Each of the worker nodes in the cluster contains two main services. The kubelet regularly takes in new or modified pod specifications and monitors the node pod health. There is also a kube proxy service that manages individual host subnetting and allows for services to be exposed to the outside world.
By now, you have seen me use the term “pod” several times. Pods are the basic unit of deployment in Kubernetes and are composed of one or many containers. You would typically deploy containers of the same tier (think Web container) in a single pod. It is not recommended to mix workloads — for example, putting a database container and a Web container in the same pod. Pods are volatile and can be killed if they have runaway processes, which means that there are also services. Services represent a logical set of pods and enable connectivity for the pods by acting as a gateway and providing an IP address.
While Web and app workloads may be able to function without persisted storage, database workloads (among others) need their storage to be persisted. Since containers are ephemeral, Kubernetes connects volumes to container definitions, allowing those volumes to be defined and persisted. Think about an application like SQL Server. These function similarly to the shared disk in a SQL Server Failover Cluster instance.
Kubernetes has a concept called “namespaces,” which is very similar in concept to the resource groups in Microsoft Azure. The namespace acts as a virtual cluster and can also act as a security boundary. The difference between this and a resource group is that Kubernetes resources in a namespace cannot talk to resources in another namespace. A namespace can also be given a quota, so it can be used to limit resource consumption.

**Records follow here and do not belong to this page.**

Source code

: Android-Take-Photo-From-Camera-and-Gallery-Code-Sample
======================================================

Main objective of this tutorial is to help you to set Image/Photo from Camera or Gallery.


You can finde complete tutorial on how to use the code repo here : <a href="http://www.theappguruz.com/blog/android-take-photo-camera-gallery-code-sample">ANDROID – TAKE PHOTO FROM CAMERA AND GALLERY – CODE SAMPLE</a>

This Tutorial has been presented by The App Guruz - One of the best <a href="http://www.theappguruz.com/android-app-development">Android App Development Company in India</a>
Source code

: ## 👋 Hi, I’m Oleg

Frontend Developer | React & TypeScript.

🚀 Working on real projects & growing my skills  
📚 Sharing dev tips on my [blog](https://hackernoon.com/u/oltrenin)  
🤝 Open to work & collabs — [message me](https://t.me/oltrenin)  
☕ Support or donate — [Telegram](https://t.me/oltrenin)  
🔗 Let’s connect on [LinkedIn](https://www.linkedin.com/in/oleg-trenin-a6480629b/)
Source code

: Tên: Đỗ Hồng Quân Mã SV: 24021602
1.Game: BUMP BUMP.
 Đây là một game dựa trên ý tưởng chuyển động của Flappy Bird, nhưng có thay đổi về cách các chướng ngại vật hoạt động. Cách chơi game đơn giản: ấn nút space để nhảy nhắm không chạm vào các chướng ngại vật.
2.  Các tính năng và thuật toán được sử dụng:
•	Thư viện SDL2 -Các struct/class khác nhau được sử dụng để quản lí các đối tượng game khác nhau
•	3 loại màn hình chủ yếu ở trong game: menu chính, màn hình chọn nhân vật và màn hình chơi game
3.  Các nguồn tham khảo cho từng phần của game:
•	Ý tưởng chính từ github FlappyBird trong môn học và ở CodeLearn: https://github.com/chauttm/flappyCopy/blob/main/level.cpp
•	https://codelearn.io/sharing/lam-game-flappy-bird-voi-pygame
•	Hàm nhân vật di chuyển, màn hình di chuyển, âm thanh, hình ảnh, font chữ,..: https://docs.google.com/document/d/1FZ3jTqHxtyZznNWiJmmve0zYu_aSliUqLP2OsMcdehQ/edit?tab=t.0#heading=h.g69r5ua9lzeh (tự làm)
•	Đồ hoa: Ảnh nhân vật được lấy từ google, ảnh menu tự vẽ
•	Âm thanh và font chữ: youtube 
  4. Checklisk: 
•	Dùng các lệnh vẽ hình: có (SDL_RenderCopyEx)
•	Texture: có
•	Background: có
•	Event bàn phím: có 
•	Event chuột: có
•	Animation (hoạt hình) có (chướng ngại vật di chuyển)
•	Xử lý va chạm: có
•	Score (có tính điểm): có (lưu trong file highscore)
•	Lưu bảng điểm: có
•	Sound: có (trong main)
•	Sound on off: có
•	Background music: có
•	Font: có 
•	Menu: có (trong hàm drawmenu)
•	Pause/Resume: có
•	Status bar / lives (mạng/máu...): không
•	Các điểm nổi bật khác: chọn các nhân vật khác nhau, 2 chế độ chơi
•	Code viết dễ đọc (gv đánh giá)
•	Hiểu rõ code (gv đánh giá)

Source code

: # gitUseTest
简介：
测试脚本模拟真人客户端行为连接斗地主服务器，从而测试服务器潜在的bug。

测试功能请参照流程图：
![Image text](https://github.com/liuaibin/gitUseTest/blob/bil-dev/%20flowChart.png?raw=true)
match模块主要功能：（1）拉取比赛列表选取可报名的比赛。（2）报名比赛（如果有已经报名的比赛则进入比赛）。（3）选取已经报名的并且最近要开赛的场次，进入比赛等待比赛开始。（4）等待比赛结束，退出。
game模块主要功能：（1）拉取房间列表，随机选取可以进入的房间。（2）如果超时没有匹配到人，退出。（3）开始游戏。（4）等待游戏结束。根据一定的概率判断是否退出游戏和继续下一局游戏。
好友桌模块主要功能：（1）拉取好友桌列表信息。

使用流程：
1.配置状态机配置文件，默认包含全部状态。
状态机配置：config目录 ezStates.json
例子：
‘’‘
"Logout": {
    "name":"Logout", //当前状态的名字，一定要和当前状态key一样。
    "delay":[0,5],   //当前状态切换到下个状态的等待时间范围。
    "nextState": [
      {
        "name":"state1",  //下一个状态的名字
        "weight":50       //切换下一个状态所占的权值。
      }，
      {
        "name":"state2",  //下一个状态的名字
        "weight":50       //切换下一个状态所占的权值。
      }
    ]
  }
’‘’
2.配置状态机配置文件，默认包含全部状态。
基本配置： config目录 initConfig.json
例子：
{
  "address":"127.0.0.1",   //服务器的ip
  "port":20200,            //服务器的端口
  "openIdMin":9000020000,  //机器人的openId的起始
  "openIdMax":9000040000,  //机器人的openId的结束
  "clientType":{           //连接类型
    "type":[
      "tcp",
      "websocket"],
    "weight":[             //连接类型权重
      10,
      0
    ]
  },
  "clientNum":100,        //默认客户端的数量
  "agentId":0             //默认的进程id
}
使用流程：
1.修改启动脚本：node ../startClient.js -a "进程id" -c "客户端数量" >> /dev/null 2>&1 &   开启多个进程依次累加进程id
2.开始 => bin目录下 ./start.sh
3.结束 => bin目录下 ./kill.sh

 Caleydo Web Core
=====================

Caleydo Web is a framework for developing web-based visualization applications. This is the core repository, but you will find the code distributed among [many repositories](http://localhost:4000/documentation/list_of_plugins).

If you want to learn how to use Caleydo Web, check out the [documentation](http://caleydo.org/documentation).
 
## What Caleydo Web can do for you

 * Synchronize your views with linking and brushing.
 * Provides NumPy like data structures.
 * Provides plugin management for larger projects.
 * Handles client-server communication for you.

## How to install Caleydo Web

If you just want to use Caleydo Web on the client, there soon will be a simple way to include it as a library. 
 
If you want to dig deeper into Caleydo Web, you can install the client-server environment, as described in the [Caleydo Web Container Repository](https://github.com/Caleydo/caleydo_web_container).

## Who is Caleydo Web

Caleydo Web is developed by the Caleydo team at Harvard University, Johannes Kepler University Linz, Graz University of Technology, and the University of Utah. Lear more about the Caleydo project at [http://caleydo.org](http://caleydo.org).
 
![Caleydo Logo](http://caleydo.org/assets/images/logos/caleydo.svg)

apiVersion: apps/v1 kind: Deployment metadata: name: nginx-deployment labels: app: nginx spec: replicas: 3 selector: matchLabels: app: nginx template: metadata: labels: app: nginx spec: containers: - name: nginx image: nginx:1.7.9 ports: - containerPort: 80
This is a simple manifest that deploys an Nginx container. The metadata section allows for labeling of the container and can be appended with more information to better describe what the workloads are running. In the spec session of this manifest, there are three replicas defined. This means there can be up to three containers in this pod. Also, the container image that is defined is Nginx version 1.7.9 and using port 80.
This notion of storing infrastructure as code will frighten and excite many experienced system administrators. While getting used to Git repositories can be challenging, the benefit is that infrastructure changes are easily deployed into the cluster, and with a consistent set of deployment mechanisms.
The other major benefit is that the Kubernetes deployment is highly available at both the infrastructure and application level. Concepts like stateful sets and replica sets ensure that containers are always running. The master node also supports high availability by using multinode replication for the etcd database.
Getting started with Kubernetes is quick and easy. If you are running Docker Desktop, you can use the Kubernetes option there. Alternatively, and if you want to better understand high availability, you can use the Kubernetes as a Service offerings from either Azure or Amazon Web Services (AWS), which give you a built-out cluster within minutes. Finally, if you have a Linux machine or VM, you can use Minikube, which simulates a Kubernetes cluster on a single node.
Kubernetes is broad topic. There’s a lot to learn, but it is easy to get started learning the fundamental concepts of the technology, even on your own machine. Kubernetes has become a standard for container orchestration and deployment across both enterprises and startups, making it a key career skill going forward. As more vendor products like SQL Server adopt it as a deployment framework, that adoption will only grow. So go get started with your cluster!